For every line in the data below that contains "operations", copy the line.
□ □ □
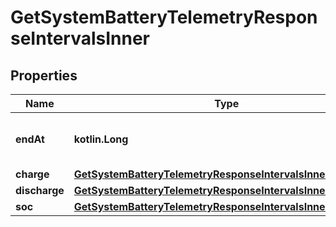 
# GetSystemBatteryTelemetryResponseIntervalsInner

## Properties
Name | Type | Description | Notes
------------ | ------------- | ------------- | -------------
**endAt** | **kotlin.Long** | End time of the telemetry interval. |  [optional]
**charge** | [**GetSystemBatteryTelemetryResponseIntervalsInnerCharge**](GetSystemBatteryTelemetryResponseIntervalsInnerCharge.md) |  |  [optional]
**discharge** | [**GetSystemBatteryTelemetryResponseIntervalsInnerDischarge**](GetSystemBatteryTelemetryResponseIntervalsInnerDischarge.md) |  |  [optional]
**soc** | [**GetSystemBatteryTelemetryResponseIntervalsInnerSoc**](GetSystemBatteryTelemetryResponseIntervalsInnerSoc.md) |  |  [optional]



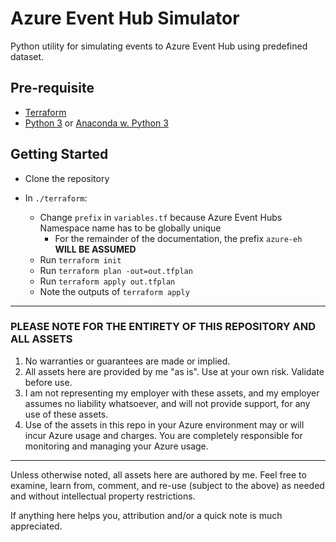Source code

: # Azure Event Hub Simulator

Python utility for simulating events to Azure Event Hub using predefined dataset.

## Pre-requisite

- [Terraform](https://www.terraform.io/downloads.html)
- [Python 3](https://www.python.org/downloads/) or [Anaconda w. Python 3](https://www.anaconda.com/distribution/)

## Getting Started

- Clone the repository

- In `./terraform`:
  - Change `prefix` in `variables.tf` because Azure Event Hubs Namespace name has to be globally unique
    - For the remainder of the documentation, the prefix `azure-eh` **WILL BE ASSUMED**
  - Run `terraform init`
  - Run `terraform plan -out=out.tfplan`
  - Run `terraform apply out.tfplan`
  - Note the outputs of `terraform apply`

---

### PLEASE NOTE FOR THE ENTIRETY OF THIS REPOSITORY AND ALL ASSETS

1. No warranties or guarantees are made or implied.
2. All assets here are provided by me "as is". Use at your own risk. Validate before use.
3. I am not representing my employer with these assets, and my employer assumes no liability whatsoever, and will not provide support, for any use of these assets.
4. Use of the assets in this repo in your Azure environment may or will incur Azure usage and charges. You are completely responsible for monitoring and managing your Azure usage.

---

Unless otherwise noted, all assets here are authored by me. Feel free to examine, learn from, comment, and re-use (subject to the above) as needed and without intellectual property restrictions.

If anything here helps you, attribution and/or a quick note is much appreciated.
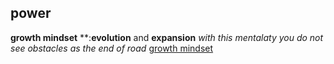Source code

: ## **power**
**growth mindset** **:**evolution** and **expansion**
*with this mentalaty you do not see obstacles as the end of road*
[growth mindset](https://www.mindsetworks.com/science/)



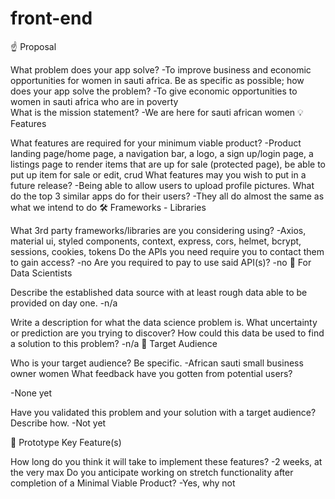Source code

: # front-end

☝️ Proposal

What problem does your app solve?
  -To improve business and economic opportunities for women in sauti africa.
Be as specific as possible; how does your app solve the problem?
	-To give economic opportunities to women in sauti africa who are in poverty  
What is the mission statement?
	-We are here for sauti african women 
💡 Features

What features are required for your minimum viable product?
	-Product landing page/home page, a navigation bar, a logo, a sign up/login page, a listings page to render items that are up for sale (protected page), be able to put up item for sale or edit, crud
What features may you wish to put in a future release?
	-Being able to allow users to upload profile pictures. 
What do the top 3 similar apps do for their users?
	-They all do almost the same as what we intend to do
🛠 Frameworks - Libraries

What 3rd party frameworks/libraries are you considering using?
	-Axios, material ui, styled components, context, express, cors, helmet, bcrypt, sessions, cookies, tokens
Do the APIs you need require you to contact them to gain access?
	-no
Are you required to pay to use said API(s)?
	-no
🧮 For Data Scientists

Describe the established data source with at least rough data able to be provided on day one.
-n/a

Write a description for what the data science problem is. What uncertainty or prediction are you trying to discover? How could this data be used to find a solution to this problem?
	-n/a
🎯 Target Audience

Who is your target audience? Be specific.
	-African sauti small business owner women
What feedback have you gotten from potential users?


-None yet

Have you validated this problem and your solution with a target audience? Describe how.
	-Not yet 
	

🔑 Prototype Key Feature(s)

How long do you think it will take to implement these features?
	-2 weeks, at the very max
Do you anticipate working on stretch functionality after completion of a Minimal Viable Product?
	-Yes, why not 
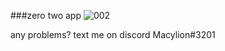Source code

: ###zero two app
![002](https://i.redd.it/gacdlhjjxmo41.png)

any problems?
text me on discord Macylion#3201
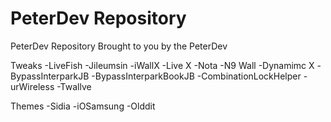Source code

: # PeterDev Repository

PeterDev Repository
Brought to you by the PeterDev


Tweaks
-LiveFish
-Jileumsin
-iWallX
-Live X
-Nota
-N9 Wall
-Dynamimc X
-BypassInterparkJB
-BypassInterparkBookJB
-CombinationLockHelper
-urWireless
-Twallve

Themes
-Sidia
-iOSamsung
-Olddit
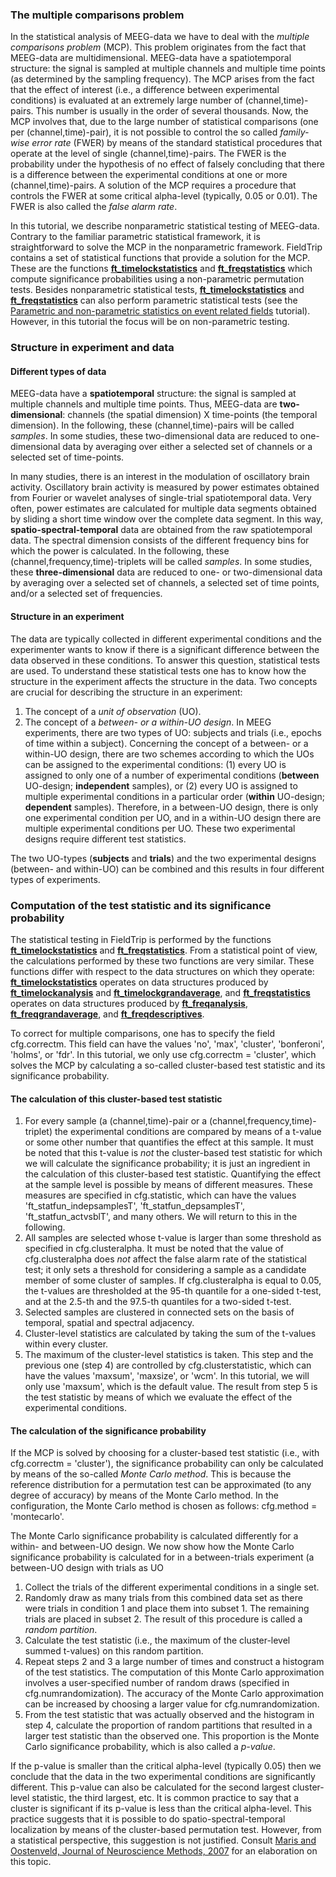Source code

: ### The multiple comparisons problem

In the statistical analysis of MEEG-data we have to deal with the _multiple comparisons problem_ (MCP). This problem originates from the fact that MEEG-data are multidimensional. MEEG-data have a spatiotemporal structure: the signal is sampled at multiple channels and multiple time points (as determined by the sampling frequency). The MCP arises from the fact that the effect of interest (i.e., a difference between experimental conditions) is evaluated at an extremely large number of (channel,time)-pairs. This number is usually in the order of several thousands. Now, the MCP involves that, due to the large number of statistical comparisons (one per (channel,time)-pair), it is not possible to control the so called _family-wise error rate_ (FWER) by means of the standard statistical procedures that operate at the level of single (channel,time)-pairs. The FWER is the probability under the hypothesis of no effect of falsely concluding that there is a difference between the experimental conditions at one or more (channel,time)-pairs. A solution of the MCP requires a procedure that controls the FWER at some critical alpha-level (typically, 0.05 or 0.01). The FWER is also called the _false alarm rate_.

In this tutorial, we describe nonparametric statistical testing of MEEG-data. Contrary to the familiar parametric statistical framework, it is straightforward to solve the MCP in the nonparametric framework. FieldTrip contains a set of statistical functions that provide a solution for the MCP. These are the functions **[ft_timelockstatistics](/reference/ft_timelockstatistics)** and **[ft_freqstatistics](/reference/ft_freqstatistics)** which compute significance probabilities using a non-parametric permutation tests. Besides nonparametric statistical tests, **[ft_timelockstatistics](/reference/ft_timelockstatistics)** and **[ft_freqstatistics](/reference/ft_freqstatistics)** can also perform parametric statistical tests (see the [Parametric and non-parametric statistics on event related fields](/tutorial/eventrelatedstatistics) tutorial). However, in this tutorial the focus will be on non-parametric testing.

### Structure in experiment and data

#### Different types of data

MEEG-data have a **spatiotemporal** structure: the signal is sampled at multiple channels and multiple time points. Thus, MEEG-data are **two-dimensional**: channels (the spatial dimension) X time-points (the temporal dimension). In the following, these (channel,time)-pairs will be called _samples_. In some studies, these two-dimensional data are reduced to one-dimensional data by averaging over either a selected set of channels or a selected set of time-points.

In many studies, there is an interest in the modulation of oscillatory brain activity. Oscillatory brain activity is measured by power estimates obtained from Fourier or wavelet analyses of single-trial spatiotemporal data. Very often, power estimates are calculated for multiple data segments obtained by sliding a short time window over the complete data segment. In this way, **spatio-spectral-temporal** data are obtained from the raw spatiotemporal data. The spectral dimension consists of the different frequency bins for which the power is calculated. In the following, these (channel,frequency,time)-triplets will be called _samples_. In some studies, these **three-dimensional** data are reduced to one- or two-dimensional data by averaging over a selected set of channels, a selected set of time points, and/or a selected set of frequencies.

#### Structure in an experiment

The data are typically collected in different experimental conditions and the experimenter wants to know if there is a significant difference between the data observed in these conditions. To answer this question, statistical tests are used. To understand these statistical tests one has to know how the structure in the experiment affects the structure in the data. Two concepts are crucial for describing the structure in an experiment:

1.  The concept of a _unit of observation_ (UO).
2.  The concept of a _between- or a within-UO design_.
    In MEEG experiments, there are two types of UO: subjects and trials (i.e., epochs of time within a subject). Concerning the concept of a between- or a within-UO design, there are two schemes according to which the UOs can be assigned to the experimental conditions: (1) every UO is assigned to only one of a number of experimental conditions (**between** UO-design; **independent** samples), or (2) every UO is assigned to multiple experimental conditions in a particular order (**within** UO-design; **dependent** samples). Therefore, in a between-UO design, there is only one experimental condition per UO, and in a within-UO design there are multiple experimental conditions per UO. These two experimental designs require different test statistics.

The two UO-types (**subjects** and **trials**) and the two experimental designs (between- and within-UO) can be combined and this results in four different types of experiments.

### Computation of the test statistic and its significance probability

The statistical testing in FieldTrip is performed by the functions **[ft_timelockstatistics](/reference/ft_timelockstatistics)** and **[ft_freqstatistics](/reference/ft_freqstatistics)**. From a statistical point of view, the calculations performed by these two functions are very similar. These functions differ with respect to the data structures on which they operate: **[ft_timelockstatistics](/reference/ft_timelockstatistics)** operates on data structures produced by **[ft_timelockanalysis](/reference/ft_timelockanalysis)** and **[ft_timelockgrandaverage](/reference/ft_timelockgrandaverage)**, and **[ft_freqstatistics](/reference/ft_freqstatistics)** operates on data structures produced by **[ft_freqanalysis](/reference/ft_freqanalysis)**, **[ft_freqgrandaverage](/reference/ft_freqgrandaverage)**, and **[ft_freqdescriptives](/reference/ft_freqdescriptives)**.

To correct for multiple comparisons, one has to specify the field cfg.correctm. This field can have the values 'no', 'max', 'cluster', 'bonferoni', 'holms', or 'fdr'. In this tutorial, we only use cfg.correctm = 'cluster', which solves the MCP by calculating a so-called cluster-based test statistic and its significance probability.

#### The calculation of this cluster-based test statistic

1.  For every sample (a (channel,time)-pair or a (channel,frequency,time)-triplet) the experimental conditions are compared by means of a t-value or some other number that quantifies the effect at this sample. It must be noted that this t-value is _not_ the cluster-based test statistic for which we will calculate the significance probability; it is just an ingredient in the calculation of this cluster-based test statistic. Quantifying the effect at the sample level is possible by means of different measures. These measures are specified in cfg.statistic, which can have the values 'ft_statfun_indepsamplesT', 'ft_statfun_depsamplesT', 'ft_statfun_actvsblT', and many others. We will return to this in the following.
2.  All samples are selected whose t-value is larger than some threshold as specified in cfg.clusteralpha. It must be noted that the value of cfg.clusteralpha does _not_ affect the false alarm rate of the statistical test; it only sets a threshold for considering a sample as a candidate member of some cluster of samples. If cfg.clusteralpha is equal to 0.05, the t-values are thresholded at the 95-th quantile for a one-sided t-test, and at the 2.5-th and the 97.5-th quantiles for a two-sided t-test.
3.  Selected samples are clustered in connected sets on the basis of temporal, spatial and spectral adjacency.
4.  Cluster-level statistics are calculated by taking the sum of the t-values within every cluster.
5.  The maximum of the cluster-level statistics is taken. This step and the previous one (step 4) are controlled by cfg.clusterstatistic, which can have the values 'maxsum', 'maxsize', or 'wcm'. In this tutorial, we will only use 'maxsum', which is the default value.
    The result from step 5 is the test statistic by means of which we evaluate the effect of the experimental conditions.

#### The calculation of the significance probability

If the MCP is solved by choosing for a cluster-based test statistic (i.e., with cfg.correctm = 'cluster'), the significance probability can only be calculated by means of the so-called _Monte Carlo method_. This is because the reference distribution for a permutation test can be approximated (to any degree of accuracy) by means of the Monte Carlo method. In the configuration, the Monte Carlo method is chosen as follows: cfg.method = 'montecarlo'.

The Monte Carlo significance probability is calculated differently for a within- and between-UO design. We now show how the Monte Carlo significance probability is calculated for in a between-trials experiment (a between-UO design with trials as UO

1.  Collect the trials of the different experimental conditions in a single set.
2.  Randomly draw as many trials from this combined data set as there were trials in condition 1 and place them into subset 1. The remaining trials are placed in subset 2. The result of this procedure is called a _random partition_.
3.  Calculate the test statistic (i.e., the maximum of the cluster-level summed t-values) on this random partition.
4.  Repeat steps 2 and 3 a large number of times and construct a histogram of the test statistics. The computation of this Monte Carlo approximation involves a user-specified number of random draws (specified in cfg.numrandomization). The accuracy of the Monte Carlo approximation can be increased by choosing a larger value for cfg.numrandomization.
5.  From the test statistic that was actually observed and the histogram in step 4, calculate the proportion of random partitions that resulted in a larger test statistic than the observed one. This proportion is the Monte Carlo significance probability, which is also called a _p-value_.

If the p-value is smaller than the critical alpha-level (typically 0.05) then we conclude that the data in the two experimental conditions are significantly different. This p-value can also be calculated for the second largest cluster-level statistic, the third largest, etc. It is common practice to say that a cluster is significant if its p-value is less than the critical alpha-level. This practice suggests that it is possible to do spatio-spectral-temporal localization by means of the cluster-based permutation test. However, from a statistical perspective, this suggestion is not justified. Consult [Maris and Oostenveld, Journal of Neuroscience Methods, 2007](/references_to_implemented_methods#statistical_inference_by_means_of_permutation) for an elaboration on this topic.
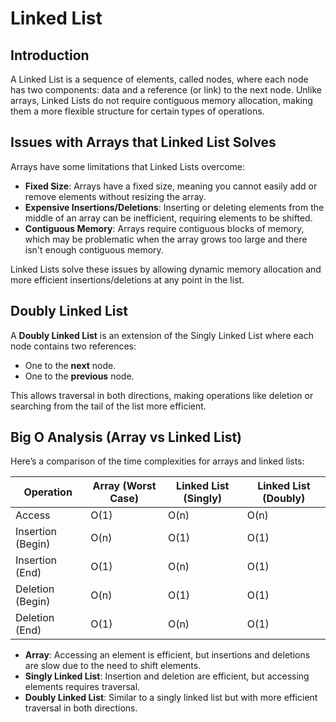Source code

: # Linked List 

## Introduction

A Linked List is a sequence of elements, called nodes, where each node has two components: data and a reference (or link) to the next node. Unlike arrays, Linked Lists do not require contiguous memory allocation, making them a more flexible structure for certain types of operations.

## Issues with Arrays that Linked List Solves

Arrays have some limitations that Linked Lists overcome:

- **Fixed Size**: Arrays have a fixed size, meaning you cannot easily add or remove elements without resizing the array.
- **Expensive Insertions/Deletions**: Inserting or deleting elements from the middle of an array can be inefficient, requiring elements to be shifted.
- **Contiguous Memory**: Arrays require contiguous blocks of memory, which may be problematic when the array grows too large and there isn't enough contiguous memory.

Linked Lists solve these issues by allowing dynamic memory allocation and more efficient insertions/deletions at any point in the list.

## Doubly Linked List

A **Doubly Linked List** is an extension of the Singly Linked List where each node contains two references:
- One to the **next** node.
- One to the **previous** node.

This allows traversal in both directions, making operations like deletion or searching from the tail of the list more efficient.

## Big O Analysis (Array vs Linked List)

Here’s a comparison of the time complexities for arrays and linked lists:

| Operation          | Array (Worst Case) | Linked List (Singly) | Linked List (Doubly) |
|--------------------|--------------------|----------------------|----------------------|
| Access             | O(1)               | O(n)                 | O(n)                 |
| Insertion (Begin)  | O(n)               | O(1)                 | O(1)                 |
| Insertion (End)    | O(1)               | O(n)                 | O(1)                 |
| Deletion (Begin)   | O(n)               | O(1)                 | O(1)                 |
| Deletion (End)     | O(1)               | O(n)                 | O(1)                 |

- **Array**: Accessing an element is efficient, but insertions and deletions are slow due to the need to shift elements.
- **Singly Linked List**: Insertion and deletion are efficient, but accessing elements requires traversal.
- **Doubly Linked List**: Similar to a singly linked list but with more efficient traversal in both directions.

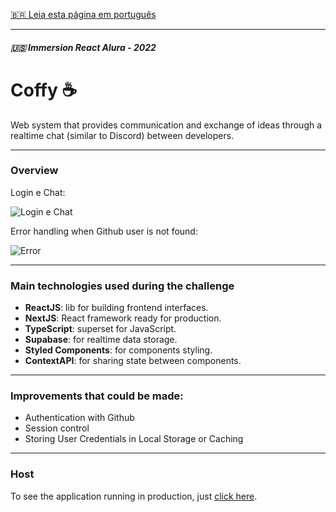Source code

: 
[🇧🇷 Leia esta página em português](https://github.com/joaoD3V/aluracord-coffy/blob/main/README.md)

-------------
##### 🇺🇸 Immersion React Alura - 2022

# Coffy ☕

Web system that provides communication and exchange of ideas through a realtime chat (similar to Discord) between developers.

------------

### Overview

Login e Chat:

![Login e Chat](https://media.giphy.com/media/7jYGMQgZ6pg5m4D7I3/giphy.gif)

Error handling when Github user is not found:

![Error](https://media.giphy.com/media/c8DYFuPyOvdOGE6BbS/giphy.gif)

------------


###   Main technologies used during the challenge

- **ReactJS**: lib for building frontend interfaces.
- **NextJS**: React framework ready for production.
- **TypeScript**: superset for JavaScript.
- **Supabase**: for realtime data storage.
- **Styled Components**: for components styling.
-   **ContextAPI**: for sharing state between components.

------------

### Improvements that could be made:
-   Authentication with Github
- Session control
- Storing User Credentials in Local Storage or Caching

------------

### Host

To see the application running in production, just [click here](https://coffy.vercel.app/).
□ □ □
### EXERCISE RESPONSE
A Linked List is a sequence of elements, called nodes, where each node has two components: data and a reference (or link) to the next node. Unlike arrays, Linked Lists do not require contiguous memory allocation, making them a more flexible structure for certain types of operations.
This allows traversal in both directions, making operations like deletion or searching from the tail of the list more efficient.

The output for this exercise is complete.